A distinção entre postulado e outras categorias normativas revela-se essencial para a adequada compreensão do instituto. Segundo Humberto Ávila, as regras são primariamente retrospectivas e com pretensão de decidibilidade e abrangência, para cuja aplicação exigem a avaliação da correspondência entre a construção conceitual da descrição normativa e a construção conceitual dos fatos. A doutrina dos atos próprios, contudo, não se enquadra nesta categoria, pois não opera como regra de subsunção direta.

Tampouco se trata de princípio em sentido estrito.
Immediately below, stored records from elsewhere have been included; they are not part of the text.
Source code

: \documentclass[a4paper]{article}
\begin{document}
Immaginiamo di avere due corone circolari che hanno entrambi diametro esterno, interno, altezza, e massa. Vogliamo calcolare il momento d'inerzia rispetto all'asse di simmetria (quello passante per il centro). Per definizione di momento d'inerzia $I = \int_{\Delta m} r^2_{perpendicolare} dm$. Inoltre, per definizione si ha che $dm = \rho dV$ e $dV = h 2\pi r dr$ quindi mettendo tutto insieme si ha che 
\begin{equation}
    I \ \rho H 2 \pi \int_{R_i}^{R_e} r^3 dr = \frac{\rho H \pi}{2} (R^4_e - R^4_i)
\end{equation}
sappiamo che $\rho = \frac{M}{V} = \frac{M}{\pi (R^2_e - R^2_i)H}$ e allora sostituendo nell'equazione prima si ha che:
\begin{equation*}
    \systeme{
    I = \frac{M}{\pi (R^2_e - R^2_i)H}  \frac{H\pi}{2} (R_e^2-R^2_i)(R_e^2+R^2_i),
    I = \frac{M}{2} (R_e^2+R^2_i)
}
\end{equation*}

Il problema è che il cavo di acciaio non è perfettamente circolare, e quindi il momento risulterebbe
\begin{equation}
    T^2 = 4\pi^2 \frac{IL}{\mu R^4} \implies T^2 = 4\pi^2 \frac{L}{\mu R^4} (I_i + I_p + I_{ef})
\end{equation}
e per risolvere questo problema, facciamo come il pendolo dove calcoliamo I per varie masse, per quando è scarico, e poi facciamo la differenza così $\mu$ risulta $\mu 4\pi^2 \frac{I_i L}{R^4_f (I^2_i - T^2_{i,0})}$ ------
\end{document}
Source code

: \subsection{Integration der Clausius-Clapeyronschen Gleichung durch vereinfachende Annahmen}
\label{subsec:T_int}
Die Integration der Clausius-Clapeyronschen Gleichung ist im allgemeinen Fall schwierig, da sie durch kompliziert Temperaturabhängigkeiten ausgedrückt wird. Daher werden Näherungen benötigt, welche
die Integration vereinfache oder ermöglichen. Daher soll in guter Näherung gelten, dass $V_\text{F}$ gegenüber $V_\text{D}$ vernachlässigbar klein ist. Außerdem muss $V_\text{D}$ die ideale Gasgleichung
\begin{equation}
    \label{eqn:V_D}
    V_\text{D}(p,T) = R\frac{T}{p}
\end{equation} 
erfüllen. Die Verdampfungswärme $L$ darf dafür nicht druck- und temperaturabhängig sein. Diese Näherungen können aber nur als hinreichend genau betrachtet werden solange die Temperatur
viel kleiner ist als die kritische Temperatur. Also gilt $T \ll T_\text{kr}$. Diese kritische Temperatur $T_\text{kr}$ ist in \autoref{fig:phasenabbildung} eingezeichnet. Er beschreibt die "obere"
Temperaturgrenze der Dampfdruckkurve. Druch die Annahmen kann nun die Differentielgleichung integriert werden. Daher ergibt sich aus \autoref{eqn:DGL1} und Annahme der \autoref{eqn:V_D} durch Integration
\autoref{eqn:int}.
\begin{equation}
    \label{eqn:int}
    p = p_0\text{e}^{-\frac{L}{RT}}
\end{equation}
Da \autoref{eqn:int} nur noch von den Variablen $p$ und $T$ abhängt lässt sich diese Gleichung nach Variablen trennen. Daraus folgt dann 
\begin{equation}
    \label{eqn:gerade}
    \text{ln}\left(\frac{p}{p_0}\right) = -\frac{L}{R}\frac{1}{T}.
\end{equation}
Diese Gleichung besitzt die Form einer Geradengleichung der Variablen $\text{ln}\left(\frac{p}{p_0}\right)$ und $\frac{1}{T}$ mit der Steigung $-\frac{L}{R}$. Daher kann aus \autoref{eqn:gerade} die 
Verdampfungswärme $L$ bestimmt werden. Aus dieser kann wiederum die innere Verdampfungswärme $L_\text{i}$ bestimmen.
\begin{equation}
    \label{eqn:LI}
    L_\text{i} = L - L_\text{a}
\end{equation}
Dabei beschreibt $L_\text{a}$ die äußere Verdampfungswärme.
No âmbito jurídico, os princípios são normas fundantes e nucleares de um sistema, instrumentos de colmatação de lacunas, que representam um limite interpretativo da discricionariedade judicial. O princípio é começo, fundamento ou essência de algum fenômeno. A doutrina dos atos próprios, embora relacionada ao princípio da boa-fé, constitui postulado que orienta sua aplicação concreta.

Igualmente, não se confunde com preceito, que significa um comando ou proibição. A norma possui uma forma abstrata, com a especificação do fazer ou não fazer, tomando um comando em reação à conduta omissiva ou ofensa à conduta esperada. Também não se identifica simplesmente como norma em sentido amplo, visto que a norma é uma regra de conduta, e se for norma jurídica, será tida como uma regra de conduta imposta, admitida ou reconhecida pelo ordenamento.

A boa-fé pode atingir diretamente o componente obrigacional ampliando-lhe o conteúdo ou reduzindo-o. Em relação à redução da amplitude obrigacional, destacam-se institutos correlatos: a supressio, a surrectio, o venire contra factum proprium (teoria dos atos próprios) e o tu quoque. Todos estes institutos funcionam como desdobramentos operacionais do postulado da boa-fé objetiva, vedando comportamentos contraditórios e assegurando a proteção da confiança legítima nas relações jurídicas.